Der Archäologe Schávelzon hat jedoch eine eigene Theorie. In einem Geheimprojekt hätten die Nationalsozialisten Zufluchtsstätten für ihre Anführer gebaut, für den Fall des vorzeitigen Untergangs des von ihnen errichteten "Tausendjährigen Reiches". Und zwar "an unerreichbaren Orten, mitten in Wüsten, Gebirgen, an einer Klippe oder wie hier mitten im Dschungel", so Schávelzon. In Argentinien allerdings hätten aus Europa entflohene Nazis schnell gemerkt, dass ein Versteckspiel unnötig sei, da sie dort unbehelligt leben konnten. Und deshalb sei das Steinhaus im Dschungel dann möglicherweise doch nicht als Versteck genutzt worden.
Schutz im Süden
"Diese Theorien sind nicht wissenschaftlich handfest, sondern aus dubiosen Quellen zusammengestellt", sagt dazu der Historiker Stahl. In der Tat flohen tausende Nazi-Verbrecher nach dem Krieg aus Europa, um Prozess, Haft und Strafe zu entgehen. Auch Priester der katholischen Kirche halfen bei der Flucht, die oft in Richtung Argentinien führte. Dort fanden sie Schutz unter Juan Perón - der argentinische Präsident meinte es gut mit ihnen. "Aber das darf man nicht verwechseln mit Gerüchten, dass die oberste Nazi-Hierarchie schon vor Ende des Krieges eine Flucht nach Argentinien organisiert habe." Diese Gerüchte seien von innenpolitischen Gegnern Peróns gestreut worden und hielten sich bis heute.

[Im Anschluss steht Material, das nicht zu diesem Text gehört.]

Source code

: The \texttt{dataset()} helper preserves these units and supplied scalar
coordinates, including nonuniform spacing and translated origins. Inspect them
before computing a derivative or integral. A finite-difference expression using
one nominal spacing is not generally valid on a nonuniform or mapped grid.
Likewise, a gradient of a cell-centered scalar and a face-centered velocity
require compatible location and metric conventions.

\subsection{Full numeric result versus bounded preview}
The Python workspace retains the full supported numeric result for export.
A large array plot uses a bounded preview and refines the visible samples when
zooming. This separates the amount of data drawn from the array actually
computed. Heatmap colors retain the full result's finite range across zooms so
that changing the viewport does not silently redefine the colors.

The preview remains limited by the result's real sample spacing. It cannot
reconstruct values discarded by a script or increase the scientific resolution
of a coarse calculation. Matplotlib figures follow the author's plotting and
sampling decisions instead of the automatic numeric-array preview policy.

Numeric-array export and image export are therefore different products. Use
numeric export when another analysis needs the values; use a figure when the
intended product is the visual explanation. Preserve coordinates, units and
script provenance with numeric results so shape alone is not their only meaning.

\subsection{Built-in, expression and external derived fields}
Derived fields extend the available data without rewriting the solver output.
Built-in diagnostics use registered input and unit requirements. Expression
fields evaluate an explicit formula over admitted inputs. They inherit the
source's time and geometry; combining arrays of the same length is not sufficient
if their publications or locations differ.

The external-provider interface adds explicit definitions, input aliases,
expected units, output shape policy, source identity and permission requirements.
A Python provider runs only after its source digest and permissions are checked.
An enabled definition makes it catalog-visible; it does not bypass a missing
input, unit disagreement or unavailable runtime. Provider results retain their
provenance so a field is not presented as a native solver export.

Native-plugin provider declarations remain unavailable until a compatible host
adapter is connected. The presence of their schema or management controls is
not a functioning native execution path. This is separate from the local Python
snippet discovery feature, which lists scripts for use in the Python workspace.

Erst nach dem Krieg hätten Männer aus der zweiten und dritten Reihe des Nazi-Regimes ihre Flucht nach Lateinamerika geplant, betont Stahl. So lebten etwa Josef Mengele, Arzt und sadistischer Mörder im KZ Auschwitz, oder Erich Priebke, als SS-Führer bei Rom am Massaker in den Ardeatinischen Höhlen beteiligt, jahrelang unbehelligt in Argentinien. Von dort verschleppte der israelische Auslandsgeheimdienst Mossad Adolf Eichmann, Organisator der "Endlösung", ohne Wissen der argentinischen Behörden, um ihm den Prozess zu machen. Stets hielten sich die Gerüchte, auch Adolf Hitler selbst sei nicht tot, sondern in Argentinien untergetaucht. Dies galt auch für Hitlers Handlanger Martin Bormann. Er war im Prozess gegen die Hauptkriegsverbrecher in Nürnberg der einzige, dessen Verbleib unbekannt war.
Ende in Trümmern
Die britische Boulevardzeitung "Daily Express" meinte 1972, Bormann lebend in Argentinien entdeckt zu haben. Eine Ente. Denn noch im selben Jahr entdeckten Bauarbeiter am Lehrter Bahnhof in Berlin zwei Skelette - der Zahnabdruck eines Schädels konnte Bormann zugewiesen werden. 1998 schließlich bestätigten Rechtsmediziner der Ludwig-Maximilians-Universität in München dies mithilfe einer DNA-Analyse. Bormanns Weg vom einfachen Fememörder zur Zeit der Weimarer Republik hin zum Mitorganisator des Völkermords an den Juden endete also doch 1945 in den Ruinen von Berlin. Und nicht im Dschungel Argentiniens.